=== Exercise goal ===
Find the line with "For example, the" and the line with "At \(\gamma=0\) or" in the entries below; output exactly those two lines, every line between them, and no others.

=== Dataset entries ===
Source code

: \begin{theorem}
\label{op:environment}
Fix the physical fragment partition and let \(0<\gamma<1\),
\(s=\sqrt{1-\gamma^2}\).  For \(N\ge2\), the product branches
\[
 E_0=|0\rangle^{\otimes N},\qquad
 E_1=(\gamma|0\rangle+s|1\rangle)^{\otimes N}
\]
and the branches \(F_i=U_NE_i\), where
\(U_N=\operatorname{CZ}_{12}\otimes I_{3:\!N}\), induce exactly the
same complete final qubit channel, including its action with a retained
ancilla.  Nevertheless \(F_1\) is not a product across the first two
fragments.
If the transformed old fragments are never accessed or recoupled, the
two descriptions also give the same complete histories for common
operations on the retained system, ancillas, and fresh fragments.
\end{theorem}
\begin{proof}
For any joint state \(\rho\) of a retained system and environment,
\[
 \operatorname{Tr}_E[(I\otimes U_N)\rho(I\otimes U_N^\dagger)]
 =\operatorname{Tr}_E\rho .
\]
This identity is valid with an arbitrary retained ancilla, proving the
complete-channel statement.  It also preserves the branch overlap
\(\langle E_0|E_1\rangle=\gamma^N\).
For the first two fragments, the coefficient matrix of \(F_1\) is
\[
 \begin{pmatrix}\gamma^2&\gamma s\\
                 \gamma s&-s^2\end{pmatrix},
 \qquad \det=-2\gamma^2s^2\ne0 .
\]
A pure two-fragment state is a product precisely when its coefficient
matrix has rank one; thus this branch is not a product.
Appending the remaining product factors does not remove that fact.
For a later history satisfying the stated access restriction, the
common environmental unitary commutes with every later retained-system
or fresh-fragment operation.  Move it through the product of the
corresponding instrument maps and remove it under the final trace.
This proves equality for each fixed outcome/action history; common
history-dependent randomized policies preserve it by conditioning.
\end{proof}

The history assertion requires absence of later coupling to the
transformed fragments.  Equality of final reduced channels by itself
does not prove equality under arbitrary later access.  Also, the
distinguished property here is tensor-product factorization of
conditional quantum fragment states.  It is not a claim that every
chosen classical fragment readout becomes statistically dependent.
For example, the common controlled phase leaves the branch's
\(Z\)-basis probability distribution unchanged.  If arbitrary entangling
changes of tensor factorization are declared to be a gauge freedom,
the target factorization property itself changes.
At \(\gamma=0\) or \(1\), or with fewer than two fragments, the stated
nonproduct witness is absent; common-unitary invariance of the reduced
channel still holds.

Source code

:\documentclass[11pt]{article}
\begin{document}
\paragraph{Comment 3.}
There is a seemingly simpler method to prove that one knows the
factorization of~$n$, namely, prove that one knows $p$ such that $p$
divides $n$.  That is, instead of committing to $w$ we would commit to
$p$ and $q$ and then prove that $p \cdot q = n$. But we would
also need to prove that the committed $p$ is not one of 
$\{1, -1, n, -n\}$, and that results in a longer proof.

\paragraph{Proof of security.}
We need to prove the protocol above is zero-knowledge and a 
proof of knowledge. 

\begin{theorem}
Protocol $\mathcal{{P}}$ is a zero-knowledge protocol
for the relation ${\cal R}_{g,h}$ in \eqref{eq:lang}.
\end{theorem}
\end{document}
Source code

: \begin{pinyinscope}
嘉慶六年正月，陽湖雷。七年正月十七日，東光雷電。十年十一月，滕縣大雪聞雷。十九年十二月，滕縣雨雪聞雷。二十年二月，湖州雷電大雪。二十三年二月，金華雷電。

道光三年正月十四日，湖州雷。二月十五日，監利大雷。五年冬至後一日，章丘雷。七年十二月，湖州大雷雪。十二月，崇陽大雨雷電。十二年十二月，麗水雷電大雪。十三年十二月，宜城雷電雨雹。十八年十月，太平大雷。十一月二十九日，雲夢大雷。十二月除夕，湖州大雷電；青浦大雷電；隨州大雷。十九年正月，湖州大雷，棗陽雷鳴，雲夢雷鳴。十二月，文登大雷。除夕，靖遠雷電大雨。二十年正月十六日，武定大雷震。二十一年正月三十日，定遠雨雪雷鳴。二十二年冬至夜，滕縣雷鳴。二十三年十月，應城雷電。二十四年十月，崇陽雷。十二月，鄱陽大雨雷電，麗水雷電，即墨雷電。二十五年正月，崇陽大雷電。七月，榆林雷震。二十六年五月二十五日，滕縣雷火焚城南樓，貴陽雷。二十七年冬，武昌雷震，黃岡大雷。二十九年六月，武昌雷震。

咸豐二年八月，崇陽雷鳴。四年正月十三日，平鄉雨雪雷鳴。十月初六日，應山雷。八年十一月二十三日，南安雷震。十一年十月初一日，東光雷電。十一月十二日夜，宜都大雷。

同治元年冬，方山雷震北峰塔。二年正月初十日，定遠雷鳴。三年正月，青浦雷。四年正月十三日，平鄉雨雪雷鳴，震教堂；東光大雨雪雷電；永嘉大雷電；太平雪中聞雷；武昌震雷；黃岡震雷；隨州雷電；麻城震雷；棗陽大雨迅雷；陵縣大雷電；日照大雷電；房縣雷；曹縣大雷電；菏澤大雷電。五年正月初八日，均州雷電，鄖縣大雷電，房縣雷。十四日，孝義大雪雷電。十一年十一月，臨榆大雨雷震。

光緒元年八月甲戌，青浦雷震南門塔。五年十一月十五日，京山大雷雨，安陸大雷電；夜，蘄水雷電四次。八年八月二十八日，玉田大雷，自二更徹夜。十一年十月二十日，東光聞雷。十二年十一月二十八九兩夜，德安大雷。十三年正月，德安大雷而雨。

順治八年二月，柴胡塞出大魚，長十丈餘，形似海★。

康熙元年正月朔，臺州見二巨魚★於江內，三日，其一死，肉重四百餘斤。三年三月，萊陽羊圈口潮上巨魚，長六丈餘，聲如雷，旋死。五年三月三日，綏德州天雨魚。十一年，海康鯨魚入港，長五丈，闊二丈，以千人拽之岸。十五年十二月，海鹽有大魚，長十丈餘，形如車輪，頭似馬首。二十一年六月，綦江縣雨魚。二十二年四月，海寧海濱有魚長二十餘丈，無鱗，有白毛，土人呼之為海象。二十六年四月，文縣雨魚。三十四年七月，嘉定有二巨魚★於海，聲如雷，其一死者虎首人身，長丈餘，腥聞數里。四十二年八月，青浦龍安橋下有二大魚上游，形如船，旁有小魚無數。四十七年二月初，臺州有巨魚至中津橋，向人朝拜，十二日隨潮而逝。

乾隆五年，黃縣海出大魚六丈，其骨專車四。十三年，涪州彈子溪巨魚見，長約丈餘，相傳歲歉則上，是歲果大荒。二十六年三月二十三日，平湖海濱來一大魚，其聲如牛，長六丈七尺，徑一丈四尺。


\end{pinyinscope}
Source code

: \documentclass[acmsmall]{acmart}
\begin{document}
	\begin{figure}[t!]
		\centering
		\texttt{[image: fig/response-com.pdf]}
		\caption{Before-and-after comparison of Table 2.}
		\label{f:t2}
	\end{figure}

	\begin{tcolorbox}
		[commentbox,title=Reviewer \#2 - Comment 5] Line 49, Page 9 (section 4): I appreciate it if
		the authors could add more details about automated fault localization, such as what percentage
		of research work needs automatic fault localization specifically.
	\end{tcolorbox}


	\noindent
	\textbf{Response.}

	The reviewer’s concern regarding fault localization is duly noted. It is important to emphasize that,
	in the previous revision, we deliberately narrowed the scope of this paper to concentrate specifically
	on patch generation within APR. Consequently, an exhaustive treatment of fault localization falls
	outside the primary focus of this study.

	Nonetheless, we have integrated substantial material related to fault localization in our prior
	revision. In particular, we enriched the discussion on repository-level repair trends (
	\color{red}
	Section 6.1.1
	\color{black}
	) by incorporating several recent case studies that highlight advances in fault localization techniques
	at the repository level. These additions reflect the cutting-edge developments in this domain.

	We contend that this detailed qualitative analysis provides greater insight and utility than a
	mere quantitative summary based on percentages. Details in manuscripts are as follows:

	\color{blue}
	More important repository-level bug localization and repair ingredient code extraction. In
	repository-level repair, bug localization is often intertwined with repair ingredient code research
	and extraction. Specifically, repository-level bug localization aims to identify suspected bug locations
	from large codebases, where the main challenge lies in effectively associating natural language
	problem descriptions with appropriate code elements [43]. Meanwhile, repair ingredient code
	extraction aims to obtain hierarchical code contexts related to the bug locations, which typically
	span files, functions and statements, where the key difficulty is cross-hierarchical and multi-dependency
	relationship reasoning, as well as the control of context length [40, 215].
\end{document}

=== Output below ===
For example, the common controlled phase leaves the branch's
\(Z\)-basis probability distribution unchanged.  If arbitrary entangling
changes of tensor factorization are declared to be a gauge freedom,
the target factorization property itself changes.
At \(\gamma=0\) or \(1\), or with fewer than two fragments, the stated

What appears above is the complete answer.